[[ Records for the exercise, beginning ]]

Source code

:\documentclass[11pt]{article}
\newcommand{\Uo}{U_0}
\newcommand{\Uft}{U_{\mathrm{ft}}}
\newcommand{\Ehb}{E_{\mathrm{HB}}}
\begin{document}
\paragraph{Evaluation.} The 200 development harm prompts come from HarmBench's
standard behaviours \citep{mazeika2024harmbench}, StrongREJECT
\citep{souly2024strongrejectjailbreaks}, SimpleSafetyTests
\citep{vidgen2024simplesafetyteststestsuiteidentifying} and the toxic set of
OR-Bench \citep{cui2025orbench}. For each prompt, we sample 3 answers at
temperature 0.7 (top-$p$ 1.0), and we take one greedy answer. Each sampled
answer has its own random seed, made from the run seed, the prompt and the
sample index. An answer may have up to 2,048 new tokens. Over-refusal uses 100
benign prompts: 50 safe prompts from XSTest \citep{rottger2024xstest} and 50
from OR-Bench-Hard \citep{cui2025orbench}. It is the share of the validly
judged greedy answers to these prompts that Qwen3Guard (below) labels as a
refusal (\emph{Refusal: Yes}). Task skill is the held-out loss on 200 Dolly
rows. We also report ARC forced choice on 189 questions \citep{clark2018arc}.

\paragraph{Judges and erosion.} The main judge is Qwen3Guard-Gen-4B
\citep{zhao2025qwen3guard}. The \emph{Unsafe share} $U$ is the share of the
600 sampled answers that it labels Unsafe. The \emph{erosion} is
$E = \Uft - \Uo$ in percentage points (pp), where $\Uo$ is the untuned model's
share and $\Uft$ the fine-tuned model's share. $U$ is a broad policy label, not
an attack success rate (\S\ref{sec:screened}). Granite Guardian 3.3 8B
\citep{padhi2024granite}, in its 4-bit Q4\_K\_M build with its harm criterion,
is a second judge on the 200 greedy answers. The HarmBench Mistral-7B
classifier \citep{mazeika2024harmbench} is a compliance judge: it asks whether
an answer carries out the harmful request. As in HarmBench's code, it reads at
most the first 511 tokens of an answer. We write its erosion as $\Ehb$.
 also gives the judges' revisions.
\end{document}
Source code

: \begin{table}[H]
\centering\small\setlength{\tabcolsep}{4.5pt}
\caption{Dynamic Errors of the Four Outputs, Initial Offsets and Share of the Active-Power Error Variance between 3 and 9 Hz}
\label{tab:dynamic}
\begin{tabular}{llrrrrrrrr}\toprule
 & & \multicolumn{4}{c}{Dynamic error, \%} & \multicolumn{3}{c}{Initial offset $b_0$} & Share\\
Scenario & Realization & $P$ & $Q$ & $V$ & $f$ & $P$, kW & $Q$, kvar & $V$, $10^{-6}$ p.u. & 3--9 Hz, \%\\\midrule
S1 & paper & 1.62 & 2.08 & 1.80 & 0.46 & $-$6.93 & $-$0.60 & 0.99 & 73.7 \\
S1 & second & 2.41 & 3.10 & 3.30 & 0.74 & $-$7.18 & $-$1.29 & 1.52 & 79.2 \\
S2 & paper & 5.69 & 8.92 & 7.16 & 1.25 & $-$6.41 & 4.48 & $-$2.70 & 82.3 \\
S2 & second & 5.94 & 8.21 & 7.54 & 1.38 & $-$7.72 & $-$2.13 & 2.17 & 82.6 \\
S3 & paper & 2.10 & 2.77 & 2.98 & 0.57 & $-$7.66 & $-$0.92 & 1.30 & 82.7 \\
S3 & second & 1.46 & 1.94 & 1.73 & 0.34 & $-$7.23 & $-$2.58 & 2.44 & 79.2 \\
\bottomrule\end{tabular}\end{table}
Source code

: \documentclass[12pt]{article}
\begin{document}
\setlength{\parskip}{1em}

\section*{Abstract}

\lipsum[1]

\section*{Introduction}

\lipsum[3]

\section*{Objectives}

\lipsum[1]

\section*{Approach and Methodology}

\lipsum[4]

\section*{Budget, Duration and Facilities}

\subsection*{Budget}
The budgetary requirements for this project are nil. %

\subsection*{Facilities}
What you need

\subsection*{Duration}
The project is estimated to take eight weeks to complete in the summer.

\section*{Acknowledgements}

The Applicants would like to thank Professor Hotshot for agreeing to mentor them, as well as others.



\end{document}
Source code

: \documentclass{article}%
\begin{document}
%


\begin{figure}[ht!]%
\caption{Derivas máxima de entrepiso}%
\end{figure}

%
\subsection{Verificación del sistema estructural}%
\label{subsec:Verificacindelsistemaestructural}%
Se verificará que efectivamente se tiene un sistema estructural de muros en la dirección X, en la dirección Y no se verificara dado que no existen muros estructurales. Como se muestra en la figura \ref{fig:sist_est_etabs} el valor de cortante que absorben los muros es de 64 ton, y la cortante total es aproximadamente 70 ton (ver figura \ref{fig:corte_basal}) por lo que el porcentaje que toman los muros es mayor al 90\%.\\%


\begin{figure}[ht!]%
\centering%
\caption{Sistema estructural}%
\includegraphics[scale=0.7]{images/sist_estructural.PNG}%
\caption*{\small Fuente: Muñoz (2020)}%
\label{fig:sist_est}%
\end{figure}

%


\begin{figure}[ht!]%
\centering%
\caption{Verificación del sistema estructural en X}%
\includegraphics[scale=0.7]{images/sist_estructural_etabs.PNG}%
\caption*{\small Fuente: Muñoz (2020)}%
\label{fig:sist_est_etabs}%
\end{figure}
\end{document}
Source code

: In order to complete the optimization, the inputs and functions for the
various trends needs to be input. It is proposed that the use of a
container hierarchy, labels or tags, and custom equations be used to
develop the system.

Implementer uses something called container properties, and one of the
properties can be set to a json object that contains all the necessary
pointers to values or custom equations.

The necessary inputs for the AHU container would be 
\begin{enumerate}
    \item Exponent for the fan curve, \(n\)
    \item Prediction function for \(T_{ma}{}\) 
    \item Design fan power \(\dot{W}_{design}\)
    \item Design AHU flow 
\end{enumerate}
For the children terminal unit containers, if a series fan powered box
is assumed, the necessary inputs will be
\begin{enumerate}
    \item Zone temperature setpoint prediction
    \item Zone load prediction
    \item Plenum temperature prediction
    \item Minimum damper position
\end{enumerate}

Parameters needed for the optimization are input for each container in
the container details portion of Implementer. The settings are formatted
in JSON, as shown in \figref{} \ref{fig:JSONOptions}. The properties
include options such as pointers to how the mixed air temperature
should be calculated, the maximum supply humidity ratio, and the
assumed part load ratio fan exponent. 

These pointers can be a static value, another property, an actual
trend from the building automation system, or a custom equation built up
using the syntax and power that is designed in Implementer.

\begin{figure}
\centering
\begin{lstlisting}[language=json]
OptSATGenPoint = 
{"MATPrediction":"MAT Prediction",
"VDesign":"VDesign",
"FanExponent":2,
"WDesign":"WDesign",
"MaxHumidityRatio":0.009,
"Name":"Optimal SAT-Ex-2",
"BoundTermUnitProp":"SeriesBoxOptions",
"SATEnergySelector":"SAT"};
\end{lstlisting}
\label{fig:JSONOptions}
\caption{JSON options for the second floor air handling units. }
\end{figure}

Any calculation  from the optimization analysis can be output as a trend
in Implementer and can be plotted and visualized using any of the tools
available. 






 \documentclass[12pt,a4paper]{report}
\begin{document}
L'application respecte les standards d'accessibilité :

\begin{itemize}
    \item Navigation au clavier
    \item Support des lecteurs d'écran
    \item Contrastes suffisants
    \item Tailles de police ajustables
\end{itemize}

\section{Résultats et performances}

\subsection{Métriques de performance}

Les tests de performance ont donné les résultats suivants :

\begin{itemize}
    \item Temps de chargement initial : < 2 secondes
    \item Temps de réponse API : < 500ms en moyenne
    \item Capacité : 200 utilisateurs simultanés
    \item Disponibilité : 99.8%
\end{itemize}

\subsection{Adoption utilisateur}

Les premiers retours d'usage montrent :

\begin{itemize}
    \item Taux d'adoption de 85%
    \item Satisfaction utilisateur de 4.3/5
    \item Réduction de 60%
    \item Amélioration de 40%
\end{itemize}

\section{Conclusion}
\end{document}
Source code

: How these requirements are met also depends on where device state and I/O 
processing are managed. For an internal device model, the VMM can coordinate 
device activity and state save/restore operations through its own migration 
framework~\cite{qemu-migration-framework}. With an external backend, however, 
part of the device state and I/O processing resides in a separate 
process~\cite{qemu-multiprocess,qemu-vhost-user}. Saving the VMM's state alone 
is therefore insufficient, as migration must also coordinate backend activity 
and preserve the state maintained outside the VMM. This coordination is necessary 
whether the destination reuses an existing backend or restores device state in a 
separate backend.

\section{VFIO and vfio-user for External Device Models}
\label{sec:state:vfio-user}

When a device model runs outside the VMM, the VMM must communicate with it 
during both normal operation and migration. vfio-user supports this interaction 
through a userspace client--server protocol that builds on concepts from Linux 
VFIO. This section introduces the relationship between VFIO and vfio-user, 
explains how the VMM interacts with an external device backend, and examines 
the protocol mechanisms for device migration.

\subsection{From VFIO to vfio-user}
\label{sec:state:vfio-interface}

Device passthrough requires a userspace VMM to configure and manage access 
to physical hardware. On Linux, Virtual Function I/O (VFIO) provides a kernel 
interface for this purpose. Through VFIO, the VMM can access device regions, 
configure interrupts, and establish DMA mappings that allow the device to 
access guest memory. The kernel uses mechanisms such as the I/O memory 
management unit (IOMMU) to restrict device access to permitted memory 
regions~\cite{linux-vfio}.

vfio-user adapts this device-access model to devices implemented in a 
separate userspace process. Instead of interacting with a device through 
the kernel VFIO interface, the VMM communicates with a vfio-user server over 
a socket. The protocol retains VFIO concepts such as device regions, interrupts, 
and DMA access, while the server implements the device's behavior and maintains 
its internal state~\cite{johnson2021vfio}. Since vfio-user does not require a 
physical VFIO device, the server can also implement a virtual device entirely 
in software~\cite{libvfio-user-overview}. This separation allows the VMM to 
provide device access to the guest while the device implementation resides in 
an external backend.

[[ Records for the exercise, end ]]

What is being asked: Output, from the data above, the lines from the line with "container hierarchy, labels" to the line with "Zone load prediction" exactly as they stand, both ends included and nothing else.

Answer box:
container hierarchy, labels or tags, and custom equations be used to
develop the system.

Implementer uses something called container properties, and one of the
properties can be set to a json object that contains all the necessary
pointers to values or custom equations.

The necessary inputs for the AHU container would be 
\begin{enumerate}
    \item Exponent for the fan curve, \(n\)
    \item Prediction function for \(T_{ma}{}\) 
    \item Design fan power \(\dot{W}_{design}\)
    \item Design AHU flow 
\end{enumerate}
For the children terminal unit containers, if a series fan powered box
is assumed, the necessary inputs will be
\begin{enumerate}
    \item Zone temperature setpoint prediction
    \item Zone load prediction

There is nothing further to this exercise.